Preparation of Viral Samples Within Biocontainment for Ultrastructural Analysis: Utilization of an Innovative Processing Capsule for Negative Staining Journal of Virological Methods. Dec, 2016 | Pubmed ID: 27751950 Transmission electron microscopy can be used to observe the ultrastructure of viruses and other microbial pathogens with nanometer resolution. In a transmission electron microscope (TEM), the image is created by passing an electron beam through a specimen with contrast generated by electron scattering from dense elements in the specimen. Viruses do not normally contain dense elements, so a negative stain that places dense heavy metal salts around the sample is added to create a dark border. To prepare a virus sample for a negative stain transmission electron microscopy, a virus suspension is applied to a TEM grid specimen support, which is a 3mm diameter fragile specimen screen coated with a few nanometers of plastic film.
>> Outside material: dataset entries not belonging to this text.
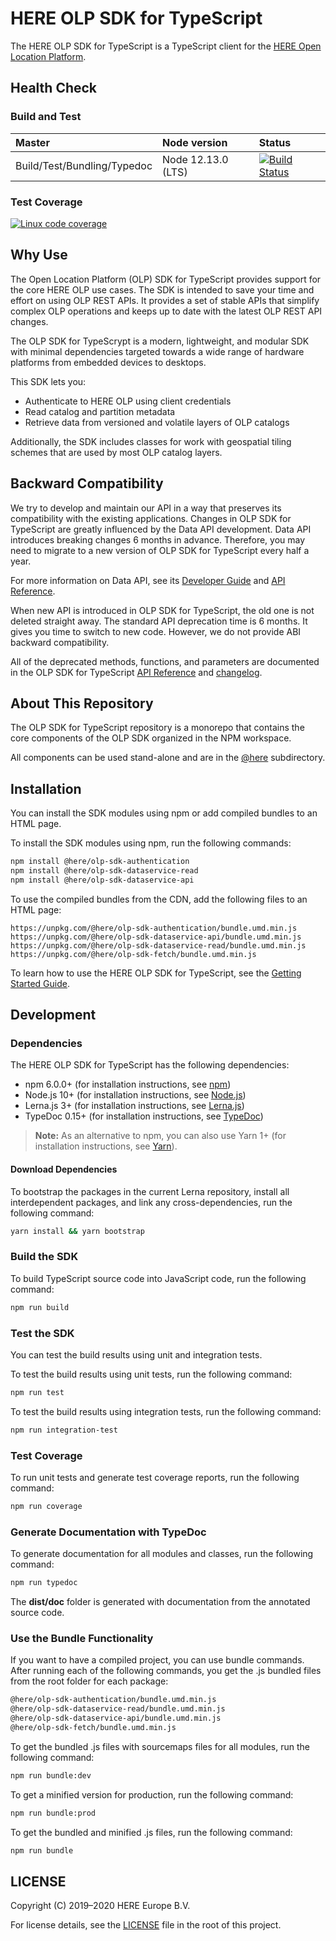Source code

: # HERE OLP SDK for TypeScript

The HERE OLP SDK for TypeScript is a TypeScript client for the <a href="https://platform.here.com" target="_blank">HERE Open Location Platform</a>.

## Health Сheck

### Build and Test

| Master                      | Node version       | Status                                                                                                                                                                                       |
| :-------------------------- | :----------------- | :------------------------------------------------------------------------------------------------------------------------------------------------------------------------------------------- |
| Build/Test/Bundling/Typedoc | Node 12.13.0 (LTS) | <a href="https://travis-ci.com/heremaps/here-olp-sdk-typescript" target="_blank"><img src="https://travis-ci.com/heremaps/here-olp-sdk-typescript.svg?branch=master" alt="Build Status"></a> |

### Test Coverage

<a href="https://codecov.io/gh/heremaps/here-olp-sdk-typescript/" target="_blank"><img src="https://codecov.io/gh/heremaps/here-olp-sdk-typescript/branch/master/graph/badge.svg" alt="Linux code coverage"/></a>

## Why Use

The Open Location Platform (OLP) SDK for TypeScript provides support for the core HERE OLP use cases. The SDK is intended to save your time and effort on using OLP REST APIs. It provides a set of stable APIs that simplify complex OLP operations and keeps up to date with the latest OLP REST API changes.

The OLP SDK for TypeScrypt is a modern, lightweight, and modular SDK with minimal dependencies targeted towards a wide range of hardware platforms from embedded devices to desktops.

This SDK lets you:

- Authenticate to HERE OLP using client credentials
- Read catalog and partition metadata
- Retrieve data from versioned and volatile layers of OLP catalogs

Additionally, the SDK includes classes for work with geospatial tiling schemes that are used by most OLP catalog layers.

## Backward Compatibility

We try to develop and maintain our API in a way that preserves its compatibility with the existing applications. Changes in OLP SDK for TypeScript are greatly influenced by the Data API development. Data API introduces breaking changes 6 months in advance. Therefore, you may need to migrate to a new version of OLP SDK for TypeScript every half a year.

For more information on Data API, see its <a href="https://developer.here.com/olp/documentation/data-api/data_dev_guide/index.html" target="_blank">Developer Guide</a> and <a href="https://developer.here.com/olp/documentation/data-api/api-reference.html" target="_blank">API Reference</a>.

When new API is introduced in OLP SDK for TypeScript, the old one is not deleted straight away. The standard API deprecation time is 6 months. It gives you time to switch to new code. However, we do not provide ABI backward compatibility.

All of the deprecated methods, functions, and parameters are documented in the OLP SDK for TypeScript <a href="https://developer.here.com/olp/documentation/sdk-typescript/api_reference/index.html"  target="_blank">API Reference</a> and <a href="https://github.com/heremaps/here-olp-sdk-typescript/blob/master/CHANGELOG.md" target="_blank">changelog</a>.

## About This Repository

The OLP SDK for TypeScript repository is a monorepo that contains the core components of the OLP SDK organized in the NPM workspace.

All components can be used stand-alone and are in the <a href="https://github.com/heremaps/here-olp-sdk-typescript/tree/master/%40here" target="_blank">@here</a> subdirectory.

## Installation

You can install the SDK modules using npm or add compiled bundles to an HTML page.

To install the SDK modules using npm, run the following commands:

```sh
npm install @here/olp-sdk-authentication
npm install @here/olp-sdk-dataservice-read
npm install @here/olp-sdk-dataservice-api
```

To use the compiled bundles from the CDN, add the following files to an HTML page:

```
https://unpkg.com/@here/olp-sdk-authentication/bundle.umd.min.js
https://unpkg.com/@here/olp-sdk-dataservice-api/bundle.umd.min.js
https://unpkg.com/@here/olp-sdk-dataservice-read/bundle.umd.min.js
https://unpkg.com/@here/olp-sdk-fetch/bundle.umd.min.js
```

To learn how to use the HERE OLP SDK for TypeScript, see the <a href="https://github.com/heremaps/here-olp-sdk-typescript/blob/master/docs/GettingStartedGuide.md" target="_blank">Getting Started Guide</a>.

## Development

### Dependencies

The HERE OLP SDK for TypeScript has the following dependencies:

- npm 6.0.0+ (for installation instructions, see <a href="https://www.npmjs.com/" target="_blank">npm</a>)
- Node.js 10+ (for installation instructions, see <a href="http://nodejs.org" target="_blank">Node.js</a>)
- Lerna.js 3+ (for installation instructions, see <a href="http://lerna.js.org" target="_blank">Lerna.js</a>)
- TypeDoc 0.15+ (for installation instructions, see <a href="http://typedoc.org" target="_blank">TypeDoc</a>)

> **Note:** As an alternative to npm, you can also use Yarn 1+ (for installation instructions, see <a href="http://yarnpkg.com" target="_blank">Yarn</a>).

#### Download Dependencies

To bootstrap the packages in the current Lerna repository, install all interdependent packages, and link any cross-dependencies, run the following command:

```sh
yarn install && yarn bootstrap
```

### Build the SDK

To build TypeScript source code into JavaScript code, run the following command:

```sh
npm run build
```

### Test the SDK

You can test the build results using unit and integration tests.

To test the build results using unit tests, run the following command:

```sh
npm run test
```

To test the build results using integration tests, run the following command:

```sh
npm run integration-test
```

### Test Coverage

To run unit tests and generate test coverage reports, run the following command:

```sh
npm run coverage
```

### Generate Documentation with TypeDoc

To generate documentation for all modules and classes, run the following command:

```sh
npm run typedoc
```

The **dist/doc** folder is generated with documentation from the annotated source code.

### Use the Bundle Functionality

If you want to have a compiled project, you can use bundle commands. After running each of the following commands, you get the .js bundled files from the root folder for each package:

```sh
@here/olp-sdk-authentication/bundle.umd.min.js
@here/olp-sdk-dataservice-read/bundle.umd.min.js
@here/olp-sdk-dataservice-api/bundle.umd.min.js
@here/olp-sdk-fetch/bundle.umd.min.js
```

To get the bundled .js files with sourcemaps files for all modules, run the following command:

```sh
npm run bundle:dev
```

To get a minified version for production, run the following command:

```sh
npm run bundle:prod
```

To get the bundled and minified .js files, run the following command:

```sh
npm run bundle
```

## LICENSE

Copyright (C) 2019–2020 HERE Europe B.V.

For license details, see the <a href="https://github.com/heremaps/here-olp-sdk-typescript/blob/master/LICENSE" target="_blank">LICENSE</a> file in the root of this project.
Then, deionized (dI) water rinses and a negative stain solution are applied to the grid. All infectious viruses must be handled in a biosafety cabinet (BSC) and many require a biocontainment laboratory environment. Staining viruses in biosafety levels (BSL) 3 and 4 is especially challenging because the support grids are small, fragile, and easily moved by air currents. In this study we evaluated a new device for negative staining viruses called mPrep/g capsule. It is a capsule that holds up to two TEM grids during all processing steps and for storage after staining is complete. This study reports that the mPrep/g capsule method is valid and effective to negative stain virus specimens, especially in high containment laboratory environments.